Caplin Steriles Limited, a subsidiary company of Caplin Point Laboratories Limited, has received final approval from the United States Food and Drug Administration (USFDA) for its Abbreviated New Drug Application (ANDA) Norepinephrine Bitartrate Injection USP, 4 mg/4 mL (1 mg/mL) Single-Dose Vial. This generic therapeutic equivalent version of LEVOPHED injection of Hospira Inc. is used for the restoration of blood pressure in adult patients with acute hypotensive states.
Norepinephrine Bitartrate Injection
This approval is a significant milestone for Caplin Steriles Limited as it allows the company to provide a more affordable alternative to the branded version of the drug. According to IQVIATM (IMS Health), Norepinephrine Bitartrate Injection USP had US sales of approximately $40 million for the 12-month period ending June 2023. The approval of Caplin Steriles Limited’s ANDA is expected to contribute to the availability of affordable healthcare options for patients in the United States.

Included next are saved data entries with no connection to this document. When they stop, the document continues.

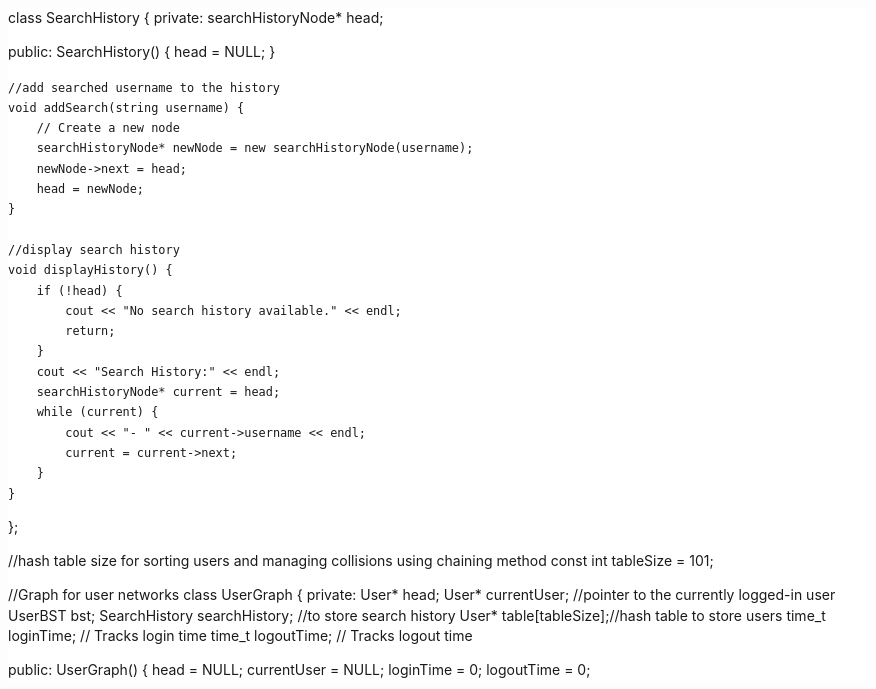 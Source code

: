 class SearchHistory
{
private:
	searchHistoryNode* head;

public:
	SearchHistory()
	{
		head = NULL;
	}

	//add searched username to the history
	void addSearch(string username) {
		// Create a new node
		searchHistoryNode* newNode = new searchHistoryNode(username);
		newNode->next = head;
		head = newNode;
	}

	//display search history
	void displayHistory() {
		if (!head) {
			cout << "No search history available." << endl;
			return;
		}
		cout << "Search History:" << endl;
		searchHistoryNode* current = head;
		while (current) {
			cout << "- " << current->username << endl;
			current = current->next;
		}
	}
};

//hash table size for sorting users and managing collisions using chaining method
const int tableSize = 101;

//Graph for user networks
class UserGraph {
private:
	User* head;
	User* currentUser; //pointer to the currently logged-in user
	UserBST bst;
	SearchHistory searchHistory; //to store search history
	User* table[tableSize];//hash table to store users
	time_t loginTime; // Tracks login time
	time_t logoutTime; // Tracks logout time

public:
	UserGraph()
	{
		head = NULL;
		currentUser = NULL;
		loginTime = 0;
		logoutTime = 0;
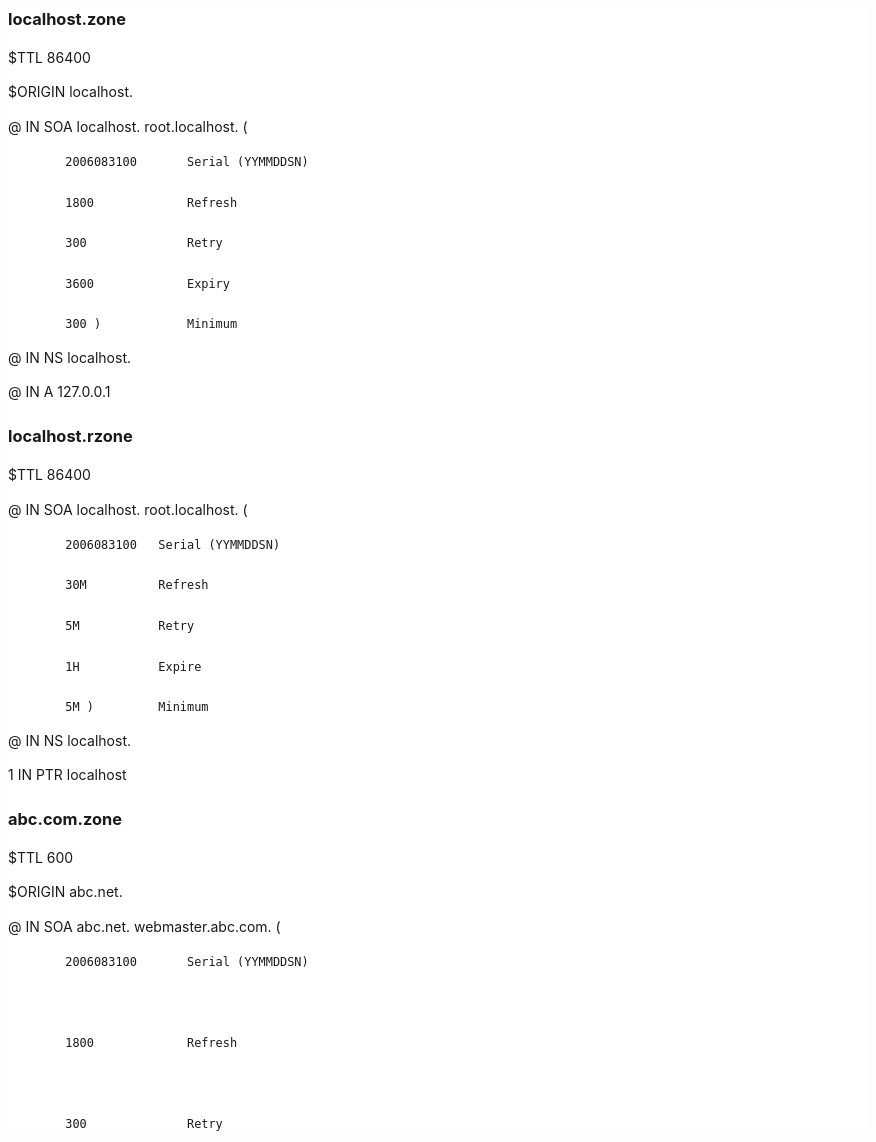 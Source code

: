 
### localhost.zone
$TTL 86400 

$ORIGIN localhost. 

@   IN  SOA localhost. root.localhost. ( 

            2006083100       Serial (YYMMDDSN) 

            1800             Refresh 

            300              Retry 

            3600             Expiry 

            300 )            Minimum 

@   IN  NS  localhost. 

@   IN  A   127.0.0.1 

### localhost.rzone
 $TTL 86400 

@   IN  SOA localhost. root.localhost.  ( 

            2006083100   Serial (YYMMDDSN) 

            30M          Refresh 

            5M           Retry 

            1H           Expire 

            5M )         Minimum 

@   IN  NS  localhost. 

1   IN  PTR localhost

### abc.com.zone
$TTL 600

 

$ORIGIN abc.net.

 

@   IN  SOA abc.net. webmaster.abc.com. (

 

            2006083100       Serial (YYMMDDSN)

 

            1800             Refresh

 

            300              Retry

Caplin Steriles Limited is committed to providing high-quality and affordable healthcare solutions to patients around the world. The company’s focus on research and development, quality control, and regulatory compliance has enabled it to become a leading player in the pharmaceutical industry. With this latest approval, Caplin Steriles Limited continues to demonstrate its commitment to providing affordable and accessible healthcare to patients in need.
In conclusion, the approval of Caplin Steriles Limited’s ANDA for Norepinephrine Bitartrate Injection USP is a significant development in the pharmaceutical industry. This approval will allow the company to provide a more affordable alternative to the branded version of the drug, which will benefit patients in the United States. Caplin Steriles Limited’s commitment to research and development, quality control, and regulatory compliance will continue to drive its success in the pharmaceutical industry and benefit patients around the world.